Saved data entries
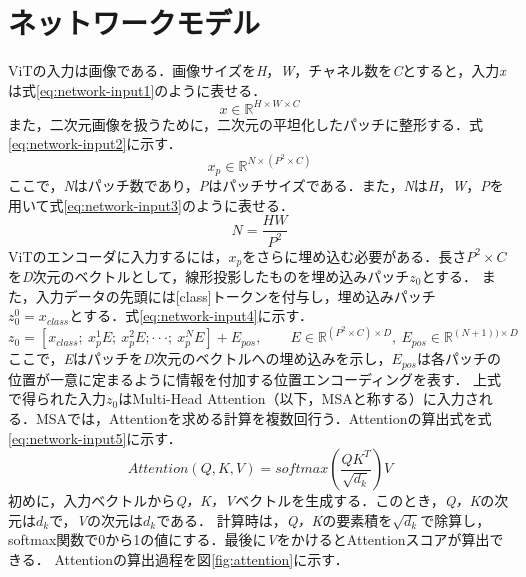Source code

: \documentclass[a4paper, oneside, openany, dvipdfmx]{suribt}%
\newcommand{\fref}[1]{図\ref{#1}}
\newcommand{\eref}[1]{式\eqref{#1}}
\begin{document}
\section{ネットワークモデル}
ViTの入力は画像である．画像サイズを\textit{H}，\textit{W}，チャネル数を\textit{C}とすると，入力\textit{x}は\eref{eq:network-input1}のように表せる．
\begin{equation}
  x\in\mathbb{R}^{H\times W\times C}
  \label{eq:network-input1}
\end{equation}
また，二次元画像を扱うために，二次元の平坦化したパッチに整形する．\eref{eq:network-input2}に示す．
\begin{equation}
  x_{p}\in\mathbb{R}^{N\times(P^{2}\times C)}
  \label{eq:network-input2}
\end{equation}
ここで，\textit{N}はパッチ数であり，\textit{P}はパッチサイズである．また，\textit{N}は\textit{H}，\textit{W}，\textit{P}を用いて\eref{eq:network-input3}のように表せる．
\begin{equation}
  N=\frac{HW}{P^{2}}
  \label{eq:network-input3}
\end{equation}
ViTのエンコーダに入力するには，$x_{p}$をさらに埋め込む必要がある．長さ$P^{2}\times C$を\textit{D}次元のベクトルとして，線形投影したものを埋め込みパッチ$z_{0}$とする．
また，入力データの先頭には[class]トークンを付与し，埋め込みパッチ$z^{0}_{0}=x_{class}とする$．\eref{eq:network-input4}に示す．
\begin{equation}
  z_{0}=[x_{class};\ x^{1}_{p}E;\ x^{2}_{p}E;\cdot\cdot\cdot;\ x^{N}_{p}E]+E_{pos},\qquad E\in\mathbb{R}^{(P^{2}\times C)\times D},\ E_{pos}\in\mathbb{R}^{(N+1))\times D}
  \label{eq:network-input4}
\end{equation}
ここで，\textit{E}はパッチを\textit{D}次元のベクトルへの埋め込みを示し，$E_{pos}$は各パッチの位置が一意に定まるように情報を付加する位置エンコーディングを表す．
上式で得られた入力$z_{0}$はMulti-Head Attention（以下，MSAと称する）に入力される．MSAでは，Attentionを求める計算を複数回行う．Attentionの算出式を\eref{eq:network-input5}に示す．
\begin{equation}
  Attention(Q,K,V) = softmax(\frac{QK^{T}}{\sqrt{d_{k}}})V
  \label{eq:network-input5}
\end{equation}
初めに，入力ベクトルから\textit{Q，K，V}ベクトルを生成する．このとき，\textit{Q，K}の次元は$d_{k}$で，\textit{V}の次元は$d_{k}$である．
計算時は，\textit{Q，K}の要素積を$\sqrt{d_{k}}$で除算し，softmax関数で0から1の値にする．最後に\textit{V}をかけるとAttentionスコアが算出できる．
Attentionの算出過程を\fref{fig:attention}に示す．
\end{document}
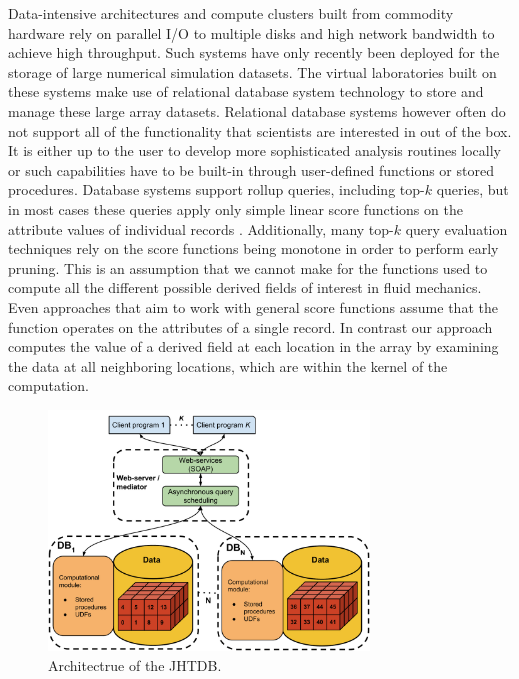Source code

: \documentclass{sig-alternate}
\begin{document}
Data-intensive architectures and compute clusters built from commodity hardware rely on parallel I/O to multiple disks and high network bandwidth
to achieve high throughput. Such systems have only recently been deployed for the storage of large numerical simulation 
datasets. The virtual laboratories built on these systems make use of relational database system technology to store and manage these large array datasets.
Relational database systems however often do not support
all of the functionality that scientists are interested in out of the box. It is either up to the user to develop more sophisticated analysis routines locally or such
capabilities have to be built-in through user-defined functions or stored procedures. 
Database systems support rollup queries, including top-$k$ queries, but in most cases these
queries apply only simple linear score functions on the attribute values of individual records \cite{Ilyas}.
Additionally, many top-$k$ query evaluation techniques rely on the score functions being monotone in order to perform early pruning.
This is an assumption that we cannot make for the functions used to compute all the different possible derived fields of interest in fluid mechanics.
Even approaches that aim to work with general score functions \cite{Deshpande, Xin} assume that the function operates on the attributes of a single record.
In contrast our approach computes the value of a derived field at each location in the array by examining the data at all neighboring locations, which
are within the kernel of the computation. 

\begin{figure}
\centering
\includegraphics[width=3.35in]{Figures/jhtdb_diagram.pdf}
\caption{Architectrue of the JHTDB.}
\label{fig:jhtdb_diagram}
\end{figure}
\end{document}
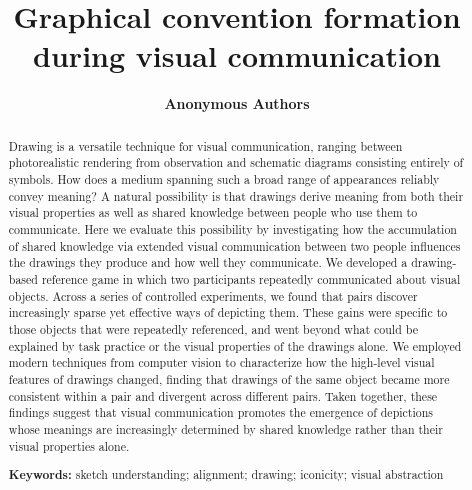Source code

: \documentclass[10pt,letterpaper]{article}
\title{Graphical convention formation during visual communication}
\author{\large \bf Anonymous Authors}
\begin{document}
\maketitle

\begin{abstract}
Drawing is a versatile technique for visual communication, ranging between photorealistic rendering from observation and schematic diagrams consisting entirely of symbols. 
How does a medium spanning such a broad range of appearances reliably convey meaning?
A natural possibility is that drawings derive meaning from both their visual properties as well as shared knowledge between people who use them to communicate. 
Here we evaluate this possibility by investigating how the accumulation of shared knowledge via extended visual communication between two people influences the drawings they produce and how well they communicate. 
We developed a drawing-based reference game in which two participants repeatedly communicated about visual objects. 
Across a series of controlled experiments, we found that pairs discover increasingly sparse yet effective ways of depicting them. 
These gains were specific to those objects that were repeatedly referenced, and went beyond what could be explained by task practice or the visual properties of the drawings alone. 
We employed modern techniques from computer vision to characterize how the high-level visual features of drawings changed, finding that drawings of the same object became more consistent within a pair and divergent across different pairs.
Taken together, these findings suggest that visual communication promotes the emergence of depictions whose meanings are increasingly determined by shared knowledge rather than their visual properties alone.

\textbf{Keywords:}
sketch understanding; alignment; drawing; iconicity; visual abstraction


\end{abstract}
\end{document}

[INSTRUCTIONS TO FOLLOW]: Copy the data exactly. Any picture it contains is to be omitted.

[WRITTEN SOLUTION]:
Source code

: \documentclass[a4paper, oneside, openany, dvipdfmx]{suribt}%
\newcommand{\fref}[1]{図\ref{#1}}
\newcommand{\eref}[1]{式\eqref{#1}}
\begin{document}
\section{ネットワークモデル}
ViTの入力は画像である．画像サイズを\textit{H}，\textit{W}，チャネル数を\textit{C}とすると，入力\textit{x}は\eref{eq:network-input1}のように表せる．
\begin{equation}
  x\in\mathbb{R}^{H\times W\times C}
  \label{eq:network-input1}
\end{equation}
また，二次元画像を扱うために，二次元の平坦化したパッチに整形する．\eref{eq:network-input2}に示す．
\begin{equation}
  x_{p}\in\mathbb{R}^{N\times(P^{2}\times C)}
  \label{eq:network-input2}
\end{equation}
ここで，\textit{N}はパッチ数であり，\textit{P}はパッチサイズである．また，\textit{N}は\textit{H}，\textit{W}，\textit{P}を用いて\eref{eq:network-input3}のように表せる．
\begin{equation}
  N=\frac{HW}{P^{2}}
  \label{eq:network-input3}
\end{equation}
ViTのエンコーダに入力するには，$x_{p}$をさらに埋め込む必要がある．長さ$P^{2}\times C$を\textit{D}次元のベクトルとして，線形投影したものを埋め込みパッチ$z_{0}$とする．
また，入力データの先頭には[class]トークンを付与し，埋め込みパッチ$z^{0}_{0}=x_{class}とする$．\eref{eq:network-input4}に示す．
\begin{equation}
  z_{0}=[x_{class};\ x^{1}_{p}E;\ x^{2}_{p}E;\cdot\cdot\cdot;\ x^{N}_{p}E]+E_{pos},\qquad E\in\mathbb{R}^{(P^{2}\times C)\times D},\ E_{pos}\in\mathbb{R}^{(N+1))\times D}
  \label{eq:network-input4}
\end{equation}
ここで，\textit{E}はパッチを\textit{D}次元のベクトルへの埋め込みを示し，$E_{pos}$は各パッチの位置が一意に定まるように情報を付加する位置エンコーディングを表す．
上式で得られた入力$z_{0}$はMulti-Head Attention（以下，MSAと称する）に入力される．MSAでは，Attentionを求める計算を複数回行う．Attentionの算出式を\eref{eq:network-input5}に示す．
\begin{equation}
  Attention(Q,K,V) = softmax(\frac{QK^{T}}{\sqrt{d_{k}}})V
  \label{eq:network-input5}
\end{equation}
初めに，入力ベクトルから\textit{Q，K，V}ベクトルを生成する．このとき，\textit{Q，K}の次元は$d_{k}$で，\textit{V}の次元は$d_{k}$である．
計算時は，\textit{Q，K}の要素積を$\sqrt{d_{k}}$で除算し，softmax関数で0から1の値にする．最後に\textit{V}をかけるとAttentionスコアが算出できる．
Attentionの算出過程を\fref{fig:attention}に示す．
\end{document}
Source code

: \documentclass{sig-alternate}
\begin{document}
Data-intensive architectures and compute clusters built from commodity hardware rely on parallel I/O to multiple disks and high network bandwidth
to achieve high throughput. Such systems have only recently been deployed for the storage of large numerical simulation 
datasets. The virtual laboratories built on these systems make use of relational database system technology to store and manage these large array datasets.
Relational database systems however often do not support
all of the functionality that scientists are interested in out of the box. It is either up to the user to develop more sophisticated analysis routines locally or such
capabilities have to be built-in through user-defined functions or stored procedures. 
Database systems support rollup queries, including top-$k$ queries, but in most cases these
queries apply only simple linear score functions on the attribute values of individual records \cite{Ilyas}.
Additionally, many top-$k$ query evaluation techniques rely on the score functions being monotone in order to perform early pruning.
This is an assumption that we cannot make for the functions used to compute all the different possible derived fields of interest in fluid mechanics.
Even approaches that aim to work with general score functions \cite{Deshpande, Xin} assume that the function operates on the attributes of a single record.
In contrast our approach computes the value of a derived field at each location in the array by examining the data at all neighboring locations, which
are within the kernel of the computation. 

\begin{figure}
\centering
\includegraphics[width=3.35in]{Figures/jhtdb_diagram.pdf}
\caption{Architectrue of the JHTDB.}
\label{fig:jhtdb_diagram}
\end{figure}
\end{document}
Source code

: \documentclass[10pt,letterpaper]{article}
\title{Graphical convention formation during visual communication}
\author{\large \bf Anonymous Authors}
\begin{document}
\maketitle

\begin{abstract}
Drawing is a versatile technique for visual communication, ranging between photorealistic rendering from observation and schematic diagrams consisting entirely of symbols. 
How does a medium spanning such a broad range of appearances reliably convey meaning?
A natural possibility is that drawings derive meaning from both their visual properties as well as shared knowledge between people who use them to communicate. 
Here we evaluate this possibility by investigating how the accumulation of shared knowledge via extended visual communication between two people influences the drawings they produce and how well they communicate. 
We developed a drawing-based reference game in which two participants repeatedly communicated about visual objects. 
Across a series of controlled experiments, we found that pairs discover increasingly sparse yet effective ways of depicting them. 
These gains were specific to those objects that were repeatedly referenced, and went beyond what could be explained by task practice or the visual properties of the drawings alone. 
We employed modern techniques from computer vision to characterize how the high-level visual features of drawings changed, finding that drawings of the same object became more consistent within a pair and divergent across different pairs.
Taken together, these findings suggest that visual communication promotes the emergence of depictions whose meanings are increasingly determined by shared knowledge rather than their visual properties alone.

\textbf{Keywords:}
sketch understanding; alignment; drawing; iconicity; visual abstraction


\end{abstract}
\end{document}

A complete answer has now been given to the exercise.